Yes, so I'm mostly looking at precision recall and F1. Right now I don't have a good train/test split for proper validation. (Just sharing early to give a sense of what things look like and have these discussions)
One of the reasons I've stayed away from neural nets for the moment (other than training time), is that they're very difficult to interpret.
Yes, this makes sense. I have done stuff on this in the past so do have ideas on how interpretation can work, but I agree it's a good concern, and also an interesting thing to look at.
Overfitting
Thanks for your instincts - yes basically I just wanted to generally caveat that this is early days and there may be horrors lurking.
Feature selection
Re feature selection, I do this after training. What I do is to train a neural net on all of the one-hotted sequences. I have an initial layer that multiplies the one-hots by learnt weights (i.e. a single variable for each feature that it gets multiplied by). I have an L1 loss on those weights, and the intuition (I'm not actually sure how important the loss is) is that this will mean that these weights are in general pushed down towards 0 , except where that feature is important.
Then once this initial network is trained I do another round of training (which is super fast) to sparsify that multiplication layer. I.e. the weights that were close to 0 get actually set to 0, during training so the network can adapt if needed.
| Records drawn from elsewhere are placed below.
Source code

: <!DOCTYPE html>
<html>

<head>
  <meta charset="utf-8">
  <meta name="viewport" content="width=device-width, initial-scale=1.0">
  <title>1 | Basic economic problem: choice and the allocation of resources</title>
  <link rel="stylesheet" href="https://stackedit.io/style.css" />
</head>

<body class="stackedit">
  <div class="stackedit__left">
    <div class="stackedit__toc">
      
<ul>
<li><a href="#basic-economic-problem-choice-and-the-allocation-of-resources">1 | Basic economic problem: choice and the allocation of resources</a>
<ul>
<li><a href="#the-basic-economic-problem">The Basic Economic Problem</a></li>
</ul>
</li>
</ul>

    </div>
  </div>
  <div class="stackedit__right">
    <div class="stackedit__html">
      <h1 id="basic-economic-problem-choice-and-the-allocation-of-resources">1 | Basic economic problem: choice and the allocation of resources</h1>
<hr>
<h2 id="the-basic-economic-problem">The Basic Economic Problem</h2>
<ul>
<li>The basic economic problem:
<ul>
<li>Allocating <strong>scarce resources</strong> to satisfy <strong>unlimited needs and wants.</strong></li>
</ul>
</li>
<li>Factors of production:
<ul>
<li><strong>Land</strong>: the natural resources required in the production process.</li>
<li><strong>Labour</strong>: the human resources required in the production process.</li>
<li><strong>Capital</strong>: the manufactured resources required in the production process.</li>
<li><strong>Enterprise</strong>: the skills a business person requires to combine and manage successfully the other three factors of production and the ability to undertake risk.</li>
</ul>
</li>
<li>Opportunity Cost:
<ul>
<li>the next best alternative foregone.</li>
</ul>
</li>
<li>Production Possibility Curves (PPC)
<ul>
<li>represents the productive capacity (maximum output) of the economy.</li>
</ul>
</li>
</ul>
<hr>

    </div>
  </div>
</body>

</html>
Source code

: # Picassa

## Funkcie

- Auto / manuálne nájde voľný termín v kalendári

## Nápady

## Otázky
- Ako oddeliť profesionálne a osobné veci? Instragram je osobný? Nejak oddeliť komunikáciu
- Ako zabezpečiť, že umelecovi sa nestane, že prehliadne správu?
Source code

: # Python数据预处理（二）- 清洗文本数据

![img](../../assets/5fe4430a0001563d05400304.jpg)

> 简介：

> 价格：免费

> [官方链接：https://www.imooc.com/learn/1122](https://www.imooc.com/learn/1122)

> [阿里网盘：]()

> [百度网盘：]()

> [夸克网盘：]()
I set 95% of these to 0.
Then essentially the features where the weights are still non-zero are the features. I can than change the dense layer below to only do the calculations for those features.
It's kinda hard to explain but I hope that makes a little sense, and happy to discuss much more.
Thanks again :)
Edit: Oh something else I do is to randomly drop out 10% of features during each training step (i.e. simulating an N)
Hiya, I put a COG-UK -> PangoUsher (and PangoLearn, but the definite source for that is the COG-UK dataset) mapping for Sanger data up at https://github.com/theosanderson/lineage_comparison in case it's useful for analysing trade-offs etc.
P.S. Armadillin defs still has some work to do - I got worried about rare lineages but am probably now oversampling them hence B.1.1.7 -> Q.1 artifacts - wip
Whenever I run Usher placements I notice that the Usher pango assignments are not only more up to date (they don't need to wait for PangoLEARN release) but also more reliable (at least that's what it looks like to me).
What's the reason that Usher mode is not promoted as the primary method, to be used by GISAID etc.? Is there a downside to Usher mode? Or is it just for continuity reasons that the decision trees are still used by GISAID?